**Task brief:** Apart from the images, reproduce every record word for word.

--- START ---

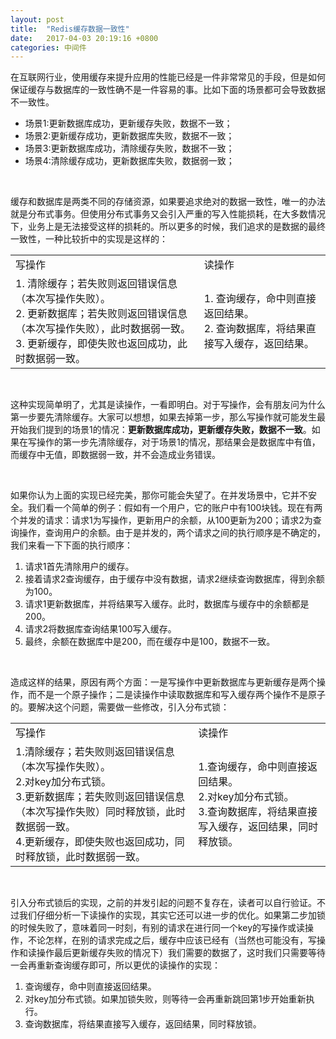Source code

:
 ```yaml
---
layout: post
title:  "Redis缓存数据一致性"
date:   2017-04-03 20:19:16 +0800
categories: 中间件
---
```


在互联网行业，使用缓存来提升应用的性能已经是一件非常常见的手段，但是如何保证缓存与数据库的一致性确不是一件容易的事。比如下面的场景都可会导致数据不一致性。

* 场景1:更新数据库成功，更新缓存失败，数据不一致；
* 场景2:更新缓存成功，更新数据库失败，数据不一致；
* 场景3:更新数据库成功，清除缓存失败，数据不一致；
* 场景4:清除缓存成功，更新数据库失败，数据弱一致；

<br/>

缓存和数据库是两类不同的存储资源，如果要追求绝对的数据一致性，唯一的办法就是分布式事务。但使用分布式事务又会引入严重的写入性能损耗，在大多数情况下，业务上是无法接受这样的损耗的。所以更多的时候，我们追求的是数据的最终一致性，一种比较折中的实现是这样的：

<div class="row">
<div class="col-sm-12">
<table class="table table-bordered table-condensed table-striped text-center">
<tr class="info"><td>写操作</td><td>读操作</td></tr>
<tr align="left">
<td>
1. 清除缓存；若失败则返回错误信息（本次写操作失败）。<br/>
2. 更新数据库；若失败则返回错误信息（本次写操作失败），此时数据弱一致。<br/>
3. 更新缓存，即使失败也返回成功，此时数据弱一致。
</td>
<td>
1. 查询缓存，命中则直接返回结果。<br/>
2. 查询数据库，将结果直接写入缓存，返回结果。
</td></tr>
</table>
</div>
</div>

<br/>

这种实现简单明了，尤其是读操作，一看即明白。对于写操作，会有朋友问为什么第一步要先清除缓存。大家可以想想，如果去掉第一步，那么写操作就可能发生最开始我们提到的场景1的情况：**更新数据库成功，更新缓存失败，数据不一致**。如果在写操作的第一步先清除缓存，对于场景1的情况，那结果会是数据库中有值，而缓存中无值，即数据弱一致，并不会造成业务错误。

<br/>

如果你认为上面的实现已经完美，那你可能会失望了。在并发场景中，它并不安全。我们看一个简单的例子：假如有一个用户，它的账户中有100块钱。现在有两个并发的请求：请求1为写操作，更新用户的余额，从100更新为200；请求2为查询操作，查询用户的余额。由于是并发的，两个请求之间的执行顺序是不确定的，我们来看一下下面的执行顺序：

1. 请求1首先清除用户的缓存。
2. 接着请求2查询缓存，由于缓存中没有数据，请求2继续查询数据库，得到余额为100。
3. 请求1更新数据库，并将结果写入缓存。此时，数据库与缓存中的余额都是200。
4. 请求2将数据库查询结果100写入缓存。
5. 最终，余额在数据库中是200，而在缓存中是100，数据不一致。

<br/>

造成这样的结果，原因有两个方面：一是写操作中更新数据库与更新缓存是两个操作，而不是一个原子操作；二是读操作中读取数据库和写入缓存两个操作不是原子的。要解决这个问题，需要做一些修改，引入分布式锁：

<div class="row">
<div class="col-sm-12">
<table class="table table-bordered table-condensed table-striped text-center">
<tr class="info"><td>写操作</td><td>读操作</td></tr>
<tr align="left">
<td>
1.清除缓存；若失败则返回错误信息（本次写操作失败）。<br/>
2.对key加分布式锁。<br/>
3.更新数据库；若失败则返回错误信息（本次写操作失败）同时释放锁，此时数据弱一致。<br/>
4.更新缓存，即使失败也返回成功，同时释放锁，此时数据弱一致。
</td>
<td>
1.查询缓存，命中则直接返回结果。<br/>
2.对key加分布式锁。<br/>
3.查询数据库，将结果直接写入缓存，返回结果，同时释放锁。
</td></tr>
</table>
</div>
</div>

<br/>

引入分布式锁后的实现，之前的并发引起的问题不复存在，读者可以自行验证。不过我们仔细分析一下读操作的实现，其实它还可以进一步的优化。如果第二步加锁的时候失败了，意味着同一时刻，有别的请求在进行同一个key的写操作或读操作，不论怎样，在别的请求完成之后，缓存中应该已经有（当然也可能没有，写操作和读操作最后更新缓存失败的情况下）我们需要的数据了，这时我们只需要等待一会再重新查询缓存即可，所以更优的读操作的实现：

1. 查询缓存，命中则直接返回结果。
2. 对key加分布式锁。如果加锁失败，则等待一会再重新跳回第1步开始重新执行。
3. 查询数据库，将结果直接写入缓存，返回结果，同时释放锁。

--- END ---

**Answer to this exercise:**
Source code

:
 ```yaml
---
layout: post
title:  "Redis缓存数据一致性"
date:   2017-04-03 20:19:16 +0800
categories: 中间件
---
```


在互联网行业，使用缓存来提升应用的性能已经是一件非常常见的手段，但是如何保证缓存与数据库的一致性确不是一件容易的事。比如下面的场景都可会导致数据不一致性。

* 场景1:更新数据库成功，更新缓存失败，数据不一致；
* 场景2:更新缓存成功，更新数据库失败，数据不一致；
* 场景3:更新数据库成功，清除缓存失败，数据不一致；
* 场景4:清除缓存成功，更新数据库失败，数据弱一致；

<br/>

缓存和数据库是两类不同的存储资源，如果要追求绝对的数据一致性，唯一的办法就是分布式事务。但使用分布式事务又会引入严重的写入性能损耗，在大多数情况下，业务上是无法接受这样的损耗的。所以更多的时候，我们追求的是数据的最终一致性，一种比较折中的实现是这样的：

<div class="row">
<div class="col-sm-12">
<table class="table table-bordered table-condensed table-striped text-center">
<tr class="info"><td>写操作</td><td>读操作</td></tr>
<tr align="left">
<td>
1. 清除缓存；若失败则返回错误信息（本次写操作失败）。<br/>
2. 更新数据库；若失败则返回错误信息（本次写操作失败），此时数据弱一致。<br/>
3. 更新缓存，即使失败也返回成功，此时数据弱一致。
</td>
<td>
1. 查询缓存，命中则直接返回结果。<br/>
2. 查询数据库，将结果直接写入缓存，返回结果。
</td></tr>
</table>
</div>
</div>

<br/>

这种实现简单明了，尤其是读操作，一看即明白。对于写操作，会有朋友问为什么第一步要先清除缓存。大家可以想想，如果去掉第一步，那么写操作就可能发生最开始我们提到的场景1的情况：**更新数据库成功，更新缓存失败，数据不一致**。如果在写操作的第一步先清除缓存，对于场景1的情况，那结果会是数据库中有值，而缓存中无值，即数据弱一致，并不会造成业务错误。

<br/>

如果你认为上面的实现已经完美，那你可能会失望了。在并发场景中，它并不安全。我们看一个简单的例子：假如有一个用户，它的账户中有100块钱。现在有两个并发的请求：请求1为写操作，更新用户的余额，从100更新为200；请求2为查询操作，查询用户的余额。由于是并发的，两个请求之间的执行顺序是不确定的，我们来看一下下面的执行顺序：

1. 请求1首先清除用户的缓存。
2. 接着请求2查询缓存，由于缓存中没有数据，请求2继续查询数据库，得到余额为100。
3. 请求1更新数据库，并将结果写入缓存。此时，数据库与缓存中的余额都是200。
4. 请求2将数据库查询结果100写入缓存。
5. 最终，余额在数据库中是200，而在缓存中是100，数据不一致。

<br/>

造成这样的结果，原因有两个方面：一是写操作中更新数据库与更新缓存是两个操作，而不是一个原子操作；二是读操作中读取数据库和写入缓存两个操作不是原子的。要解决这个问题，需要做一些修改，引入分布式锁：

<div class="row">
<div class="col-sm-12">
<table class="table table-bordered table-condensed table-striped text-center">
<tr class="info"><td>写操作</td><td>读操作</td></tr>
<tr align="left">
<td>
1.清除缓存；若失败则返回错误信息（本次写操作失败）。<br/>
2.对key加分布式锁。<br/>
3.更新数据库；若失败则返回错误信息（本次写操作失败）同时释放锁，此时数据弱一致。<br/>
4.更新缓存，即使失败也返回成功，同时释放锁，此时数据弱一致。
</td>
<td>
1.查询缓存，命中则直接返回结果。<br/>
2.对key加分布式锁。<br/>
3.查询数据库，将结果直接写入缓存，返回结果，同时释放锁。
</td></tr>
</table>
</div>
</div>

<br/>

引入分布式锁后的实现，之前的并发引起的问题不复存在，读者可以自行验证。不过我们仔细分析一下读操作的实现，其实它还可以进一步的优化。如果第二步加锁的时候失败了，意味着同一时刻，有别的请求在进行同一个key的写操作或读操作，不论怎样，在别的请求完成之后，缓存中应该已经有（当然也可能没有，写操作和读操作最后更新缓存失败的情况下）我们需要的数据了，这时我们只需要等待一会再重新查询缓存即可，所以更优的读操作的实现：

1. 查询缓存，命中则直接返回结果。
2. 对key加分布式锁。如果加锁失败，则等待一会再重新跳回第1步开始重新执行。
3. 查询数据库，将结果直接写入缓存，返回结果，同时释放锁。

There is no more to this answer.